O projeto Internacional sobre Violência Contra a Mulher (Lei IVAWA) exigie que o Departamento de Estado adote um plano de cinco anos para reduzir a violência contra as mulheres em até 20 países-alvo. A abordagem exige maior proteção legal e judicial para a violência contra as mulheres, o reforço nos serviços de saúde para responder a essa violência, o aumento das oportunidades educacionais e econômicas para as mulheres e as alteraçõesdas normas sociais que perpetuam a violência contra as mulheres. Especial atenção é dada para responder à violência contra as mulheres no contexto de catástrofes humanitárias e nas situações de conflito armado.

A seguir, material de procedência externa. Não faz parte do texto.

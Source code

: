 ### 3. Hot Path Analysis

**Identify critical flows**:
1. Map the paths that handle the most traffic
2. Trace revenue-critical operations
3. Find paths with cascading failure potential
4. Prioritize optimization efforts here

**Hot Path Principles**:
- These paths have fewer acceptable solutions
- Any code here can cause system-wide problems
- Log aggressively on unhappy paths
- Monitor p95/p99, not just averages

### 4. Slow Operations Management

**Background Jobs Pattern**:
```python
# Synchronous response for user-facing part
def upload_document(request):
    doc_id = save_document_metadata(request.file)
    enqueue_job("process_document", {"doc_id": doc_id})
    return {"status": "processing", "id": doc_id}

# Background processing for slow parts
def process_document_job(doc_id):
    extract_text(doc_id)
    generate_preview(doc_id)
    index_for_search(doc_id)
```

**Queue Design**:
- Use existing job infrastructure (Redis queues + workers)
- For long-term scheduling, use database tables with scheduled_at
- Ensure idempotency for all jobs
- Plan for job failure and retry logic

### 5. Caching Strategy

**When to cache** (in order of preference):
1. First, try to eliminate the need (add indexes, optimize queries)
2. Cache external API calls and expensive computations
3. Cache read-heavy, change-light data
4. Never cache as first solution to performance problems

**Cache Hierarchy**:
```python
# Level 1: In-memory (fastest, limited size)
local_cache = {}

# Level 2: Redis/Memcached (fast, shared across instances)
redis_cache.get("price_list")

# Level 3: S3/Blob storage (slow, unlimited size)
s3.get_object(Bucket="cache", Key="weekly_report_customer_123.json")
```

"A violência contra as mulheres é um problema complexo, mas podemos ser mais espertos na luta contra ele - e é isso que este projeto pretende", disse Meghan Rhoad, pesquisadora dos direitos da mulher da Human Rights Watch. "O projeto do Senado tem potencial real de causar um duradouro impacto positivo nas vidas de mulheres e meninas ao redor do globo."
O projeto tem 33 co-patrocinadores no Senado e são patrocinadores de peso no Senado: John Kerry, democrata de Massachusetts, Barbara Boxer, democrata da Califórnia, e Olympia Snowe e Susan Collins, do Maine republicanos. Na Câmara dos Representantes, a versão do projeto que foi encaminhado à Comissão dos Assuntos Externos e da Comissão dos Serviços Armados, tem 123 co-patrocinadores, sendo patrocinadoresde peso na Câmara :Bill Delahunt, democrata de Massachusetts, Ted Poe, republicano do Texas, e Jan Schakowsky, democrata de Illinois.
As Nações Unidas estimam que uma em cada três mulheres no mundo tem sido vítima da violência. A Human Rights Watch documentou a violência desenfreada contra as mulheres, tanto nos conflitos armados e em casas e locais de trabalho em todo o mundo. Grande parte da violência fica impune, especialmente quando a proteção legal é insuficiente ou mal executada, o que agrava a situação. Recentes investigações da "Human Rights Watch" expõe degradantes exames forenses, realizados em sobreviventes de estupro pela equipe médica da Índia e frequente abuso de mulheres com deficiência, no norte de Uganda.
"A persistência da violência contra as mulheres em todo o mundo não é apenas um desafio à nossa consciência, mas um grande empecilho ao desenvolvimento econômico, político e social", disse Rhoad. "É um problema que nós literalmente não podemos nos dar ao luxo de deixar de resolver."
Há crescentes evidências dos efeitos debilitantes da violência contra as mulheres no desenvolvimento econômico. Em alguns países, a violência e o assédio sexual nas escolas, impedem as mulheres de obter educação e contribuir plenamente para suas comunidades. Os custos de saúde e absentismo associados a vítimas de violência doméstica, também acarretam um pedágio financeiro significativo.
O projeto do Senado complementa a Lei de Violência Contra a Mulher, que aborda estas questões dentro dos Estados Unidos. Legislação semelhante foi introduzida, mas não foi votada no último Congresso.
Human Rights Watch repetiu seu apelo para o Senado dos EUA ratificarem a Convenção sobre a Eliminação de Todas as Formas de Discriminação contra as Mulheres. Os EUA é apenas um dos sete países no mundo que não ratificou o tratado global de mais direitos para as mulheres, necessários para sua maior participação e para acabar com os abusos cometidos.